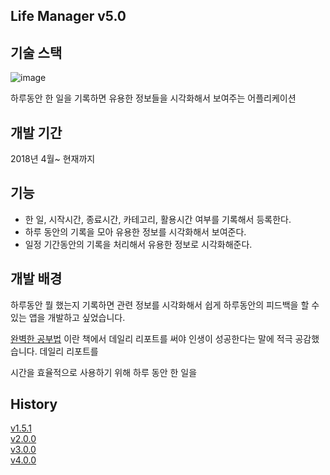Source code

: ## Life Manager v5.0

## 기술 스택
![image](https://user-images.githubusercontent.com/34783156/104201255-e465a580-546c-11eb-9dc9-5fd9e05aba38.png)


하루동안 한 일을 기록하면 유용한 정보들을 시각화해서 보여주는 어플리케이션

## 개발 기간

2018년 4월~ 현재까지

## 기능

- 한 일, 시작시간, 종료시간, 카테고리, 활용시간 여부를 기록해서 등록한다.
- 하루 동안의 기록을 모아 유용한 정보를 시각화해서 보여준다.
- 일정 기간동안의 기록을 처리해서 유용한 정보로 시각화해준다.

## 개발 배경

하루동안 뭘 했는지 기록하면 관련 정보를 시각화해서 쉽게 하루동안의 피드백을 할 수 있는 앱을 개발하고 싶었습니다.

[완벽한 공부법](http://www.kyobobook.co.kr/product/detailViewKor.laf?ejkGb=KOR&mallGb=KOR&barcode=9791160486735&orderClick=LEa&Kc=) 이란 책에서 데일리 리포트를 써야 인생이 성공한다는 말에 적극 공감했습니다. 데일리 리포트를 

시간을 효율적으로 사용하기 위해 하루 동안 한 일을 

## History

[v1.5.1](https://github.com/pkiop/lifemanager/wiki/v1.5.1)  
[v2.0.0](https://github.com/pkiop/lifemanager/wiki/v2.0.0)  
[v3.0.0](https://github.com/pkiop/lifemanager/wiki/v3.0.0)  
[v4.0.0](https://github.com/pkiop/lifemanager/wiki/v4.0.0)  



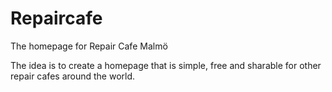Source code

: # Repaircafe
The homepage for Repair Cafe Malmö

The idea is to create a homepage that is simple, free and sharable for other repair cafes around the world.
□ □ □ □ □ □ □
◆ **EXERCISE DESCRIPTION**
Every record above should be transcribed exactly; the pictures stay out of the copy.

◆ **OUTPUT FOR THIS TASK**
Source code

: ## Life Manager v5.0

## 기술 스택
![image](https://user-images.githubusercontent.com/34783156/104201255-e465a580-546c-11eb-9dc9-5fd9e05aba38.png)


하루동안 한 일을 기록하면 유용한 정보들을 시각화해서 보여주는 어플리케이션

## 개발 기간

2018년 4월~ 현재까지

## 기능

- 한 일, 시작시간, 종료시간, 카테고리, 활용시간 여부를 기록해서 등록한다.
- 하루 동안의 기록을 모아 유용한 정보를 시각화해서 보여준다.
- 일정 기간동안의 기록을 처리해서 유용한 정보로 시각화해준다.

## 개발 배경

하루동안 뭘 했는지 기록하면 관련 정보를 시각화해서 쉽게 하루동안의 피드백을 할 수 있는 앱을 개발하고 싶었습니다.

[완벽한 공부법](http://www.kyobobook.co.kr/product/detailViewKor.laf?ejkGb=KOR&mallGb=KOR&barcode=9791160486735&orderClick=LEa&Kc=) 이란 책에서 데일리 리포트를 써야 인생이 성공한다는 말에 적극 공감했습니다. 데일리 리포트를 

시간을 효율적으로 사용하기 위해 하루 동안 한 일을 

## History

[v1.5.1](https://github.com/pkiop/lifemanager/wiki/v1.5.1)  
[v2.0.0](https://github.com/pkiop/lifemanager/wiki/v2.0.0)  
[v3.0.0](https://github.com/pkiop/lifemanager/wiki/v3.0.0)  
[v4.0.0](https://github.com/pkiop/lifemanager/wiki/v4.0.0)  



Source code

: # Repaircafe
The homepage for Repair Cafe Malmö

The idea is to create a homepage that is simple, free and sharable for other repair cafes around the world.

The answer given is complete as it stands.